How to complete this task:
Which lines in the entries below contain the string "github"? Show each of them in full.

*** Opening The data ***

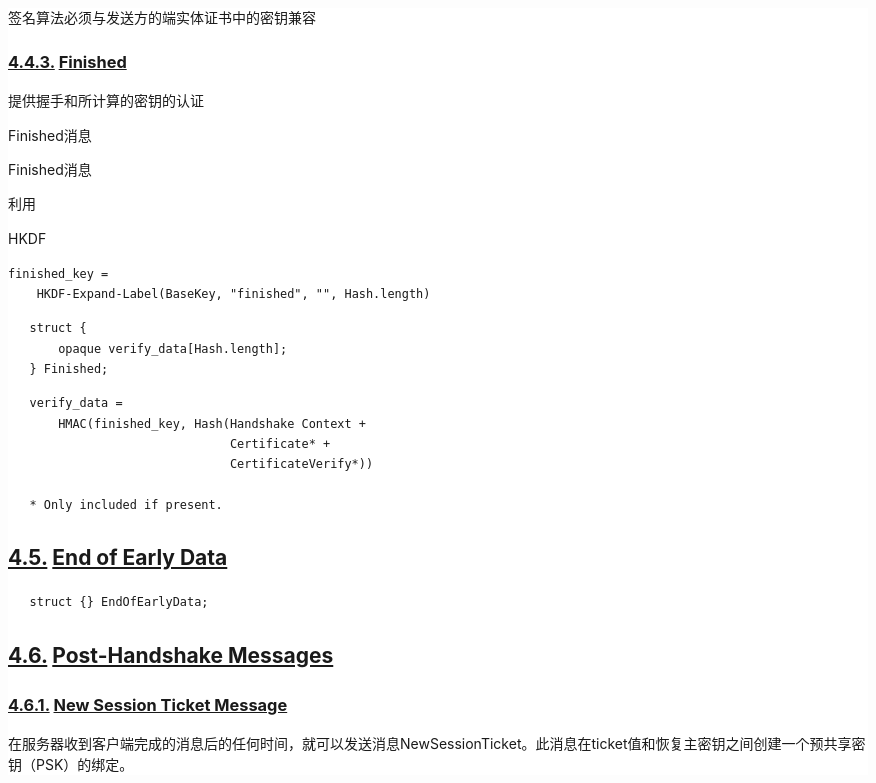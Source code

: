签名算法必须与发送方的端实体证书中的密钥兼容

### [4.4.3.](https://tlswg.github.io/tls13-spec/#rfc.section.4.4.3) [Finished](https://tlswg.github.io/tls13-spec/#finished)

提供握手和所计算的密钥的认证

Finished消息

Finished消息

利用

HKDF

```
finished_key =
    HKDF-Expand-Label(BaseKey, "finished", "", Hash.length)
```

```
   struct {
       opaque verify_data[Hash.length];
   } Finished;
```

```
   verify_data =
       HMAC(finished_key, Hash(Handshake Context +
                               Certificate* +
                               CertificateVerify*))

   * Only included if present.
```

## [4.5.](https://tlswg.github.io/tls13-spec/#rfc.section.4.5) [End of Early Data](https://tlswg.github.io/tls13-spec/#end-of-early-data)

```
   struct {} EndOfEarlyData;
```

## [4.6.](https://tlswg.github.io/tls13-spec/#rfc.section.4.6) [Post-Handshake Messages](https://tlswg.github.io/tls13-spec/#post-handshake-messages)

### 

### [4.6.1.](https://tlswg.github.io/tls13-spec/#rfc.section.4.6.1) [New Session Ticket Message](https://tlswg.github.io/tls13-spec/#NewSessionTicket)

在服务器收到客户端完成的消息后的任何时间，就可以发送消息NewSessionTicket。此消息在ticket值和恢复主密钥之间创建一个预共享密钥（PSK）的绑定。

*** Closing The data ***

Finished exercise:
### [4.4.3.](https://tlswg.github.io/tls13-spec/#rfc.section.4.4.3) [Finished](https://tlswg.github.io/tls13-spec/#finished)
## [4.5.](https://tlswg.github.io/tls13-spec/#rfc.section.4.5) [End of Early Data](https://tlswg.github.io/tls13-spec/#end-of-early-data)
## [4.6.](https://tlswg.github.io/tls13-spec/#rfc.section.4.6) [Post-Handshake Messages](https://tlswg.github.io/tls13-spec/#post-handshake-messages)
### [4.6.1.](https://tlswg.github.io/tls13-spec/#rfc.section.4.6.1) [New Session Ticket Message](https://tlswg.github.io/tls13-spec/#NewSessionTicket)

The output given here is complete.